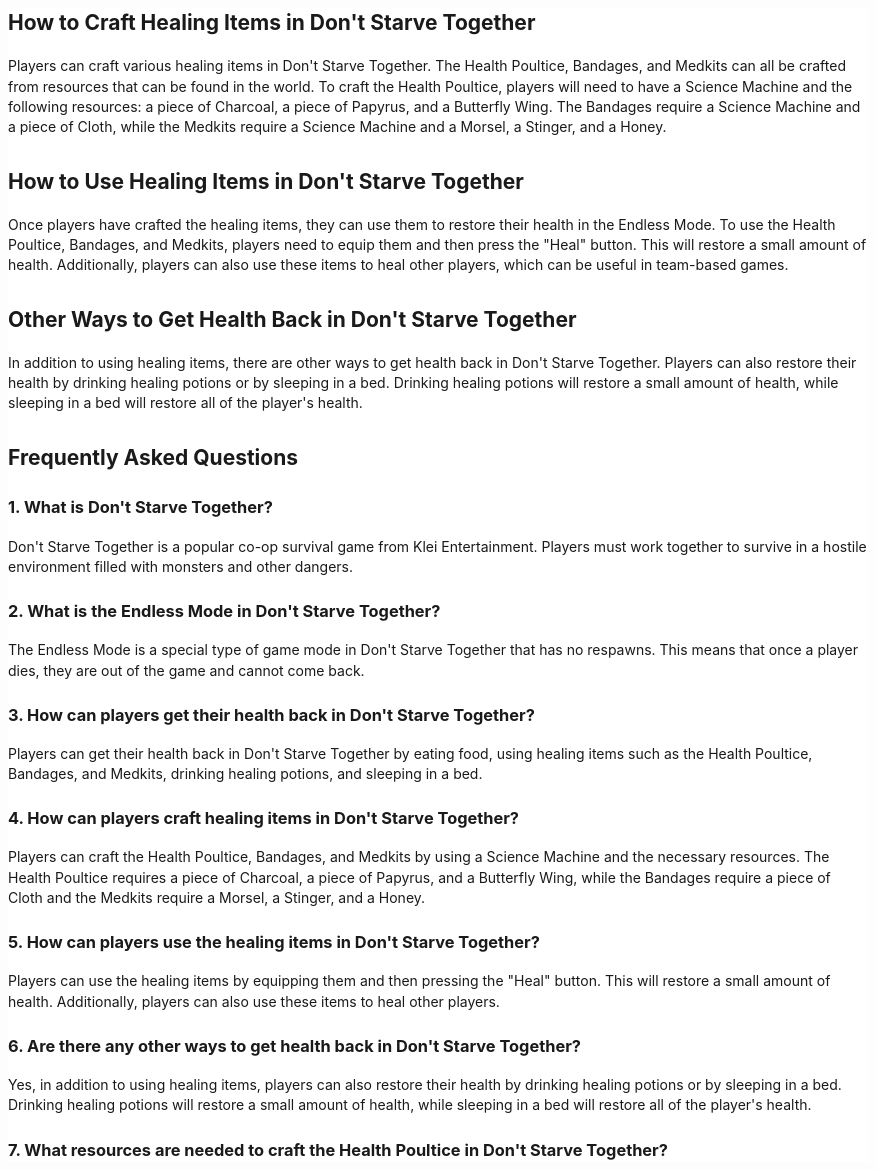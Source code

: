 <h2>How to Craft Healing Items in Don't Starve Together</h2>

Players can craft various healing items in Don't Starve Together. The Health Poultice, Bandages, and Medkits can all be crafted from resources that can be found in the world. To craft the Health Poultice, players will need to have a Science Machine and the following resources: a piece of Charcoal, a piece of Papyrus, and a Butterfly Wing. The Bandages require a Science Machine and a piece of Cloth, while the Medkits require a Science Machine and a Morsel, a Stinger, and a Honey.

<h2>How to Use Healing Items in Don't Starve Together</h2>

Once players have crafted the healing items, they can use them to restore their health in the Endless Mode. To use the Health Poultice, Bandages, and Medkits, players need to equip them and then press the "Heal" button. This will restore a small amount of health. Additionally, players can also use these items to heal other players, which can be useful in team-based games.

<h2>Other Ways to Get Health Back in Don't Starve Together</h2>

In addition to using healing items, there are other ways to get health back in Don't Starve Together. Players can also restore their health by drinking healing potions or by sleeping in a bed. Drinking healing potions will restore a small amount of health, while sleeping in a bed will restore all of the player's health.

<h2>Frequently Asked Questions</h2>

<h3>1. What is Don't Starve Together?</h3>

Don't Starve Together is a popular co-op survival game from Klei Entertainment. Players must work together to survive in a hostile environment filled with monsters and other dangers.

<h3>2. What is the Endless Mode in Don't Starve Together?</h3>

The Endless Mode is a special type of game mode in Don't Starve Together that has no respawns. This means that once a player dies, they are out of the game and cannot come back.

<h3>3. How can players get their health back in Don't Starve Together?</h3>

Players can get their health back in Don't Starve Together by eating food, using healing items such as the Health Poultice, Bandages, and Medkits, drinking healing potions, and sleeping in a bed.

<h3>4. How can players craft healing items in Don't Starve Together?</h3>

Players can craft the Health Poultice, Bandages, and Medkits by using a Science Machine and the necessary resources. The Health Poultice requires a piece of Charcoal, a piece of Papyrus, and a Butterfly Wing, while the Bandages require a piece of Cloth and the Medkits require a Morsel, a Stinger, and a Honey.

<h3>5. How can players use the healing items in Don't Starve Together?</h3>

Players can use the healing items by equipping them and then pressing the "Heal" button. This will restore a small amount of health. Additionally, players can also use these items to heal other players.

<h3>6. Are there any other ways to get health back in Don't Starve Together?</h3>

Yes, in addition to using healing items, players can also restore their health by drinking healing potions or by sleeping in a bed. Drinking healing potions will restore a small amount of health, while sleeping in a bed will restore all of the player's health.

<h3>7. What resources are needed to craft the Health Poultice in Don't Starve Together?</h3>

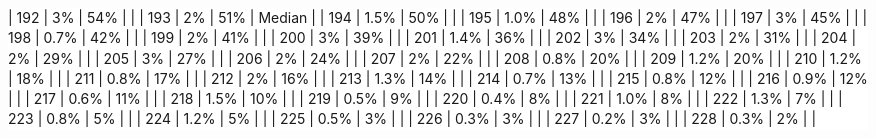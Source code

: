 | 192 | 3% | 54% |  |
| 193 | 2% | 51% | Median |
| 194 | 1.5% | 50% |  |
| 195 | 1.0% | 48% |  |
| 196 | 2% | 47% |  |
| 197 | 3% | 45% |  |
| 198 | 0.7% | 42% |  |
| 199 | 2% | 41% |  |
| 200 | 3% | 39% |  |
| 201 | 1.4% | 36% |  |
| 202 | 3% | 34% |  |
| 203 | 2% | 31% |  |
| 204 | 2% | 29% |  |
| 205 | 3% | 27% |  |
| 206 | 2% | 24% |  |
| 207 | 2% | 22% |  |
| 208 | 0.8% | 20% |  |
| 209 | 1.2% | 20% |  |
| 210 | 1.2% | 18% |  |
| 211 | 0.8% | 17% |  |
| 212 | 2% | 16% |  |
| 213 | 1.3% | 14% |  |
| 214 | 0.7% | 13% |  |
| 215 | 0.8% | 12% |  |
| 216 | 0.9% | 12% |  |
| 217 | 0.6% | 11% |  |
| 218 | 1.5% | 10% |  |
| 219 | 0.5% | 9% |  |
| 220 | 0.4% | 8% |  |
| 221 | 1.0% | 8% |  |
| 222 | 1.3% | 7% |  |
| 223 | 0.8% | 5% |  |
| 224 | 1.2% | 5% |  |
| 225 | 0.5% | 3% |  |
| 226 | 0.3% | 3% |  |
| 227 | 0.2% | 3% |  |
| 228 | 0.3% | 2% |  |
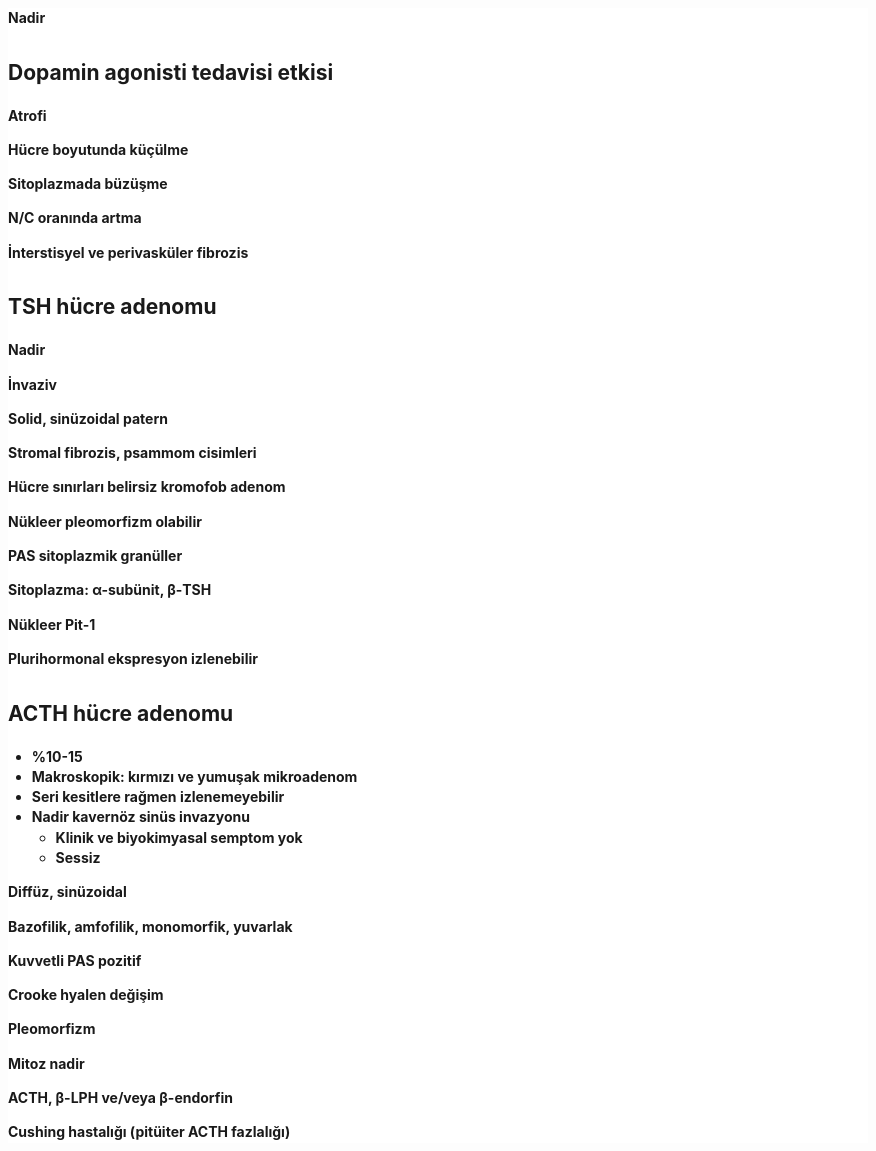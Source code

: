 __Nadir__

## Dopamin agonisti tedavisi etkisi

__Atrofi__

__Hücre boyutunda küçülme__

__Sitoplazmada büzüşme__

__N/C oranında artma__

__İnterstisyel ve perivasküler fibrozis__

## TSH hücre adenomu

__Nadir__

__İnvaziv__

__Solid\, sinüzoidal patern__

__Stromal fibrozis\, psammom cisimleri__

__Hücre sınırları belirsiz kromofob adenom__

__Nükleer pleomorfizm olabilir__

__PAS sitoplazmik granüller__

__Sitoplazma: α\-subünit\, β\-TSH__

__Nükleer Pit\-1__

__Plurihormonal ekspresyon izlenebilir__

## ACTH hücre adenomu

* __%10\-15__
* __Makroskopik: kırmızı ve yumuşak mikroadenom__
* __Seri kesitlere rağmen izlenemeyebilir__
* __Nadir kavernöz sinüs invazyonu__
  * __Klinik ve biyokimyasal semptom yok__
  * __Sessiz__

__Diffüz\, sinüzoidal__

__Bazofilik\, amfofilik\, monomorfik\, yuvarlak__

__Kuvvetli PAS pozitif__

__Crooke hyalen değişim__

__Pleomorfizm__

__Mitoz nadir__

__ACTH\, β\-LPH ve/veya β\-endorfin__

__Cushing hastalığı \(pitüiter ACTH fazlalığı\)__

========================================================================

WORK REQUIRED. Scan the records above. Return every line with "there" in it.

REPLY.
In addition to using healing items, there are other ways to get health back in Don't Starve Together. Players can also restore their health by drinking healing potions or by sleeping in a bed. Drinking healing potions will restore a small amount of health, while sleeping in a bed will restore all of the player's health.
<h3>6. Are there any other ways to get health back in Don't Starve Together?</h3>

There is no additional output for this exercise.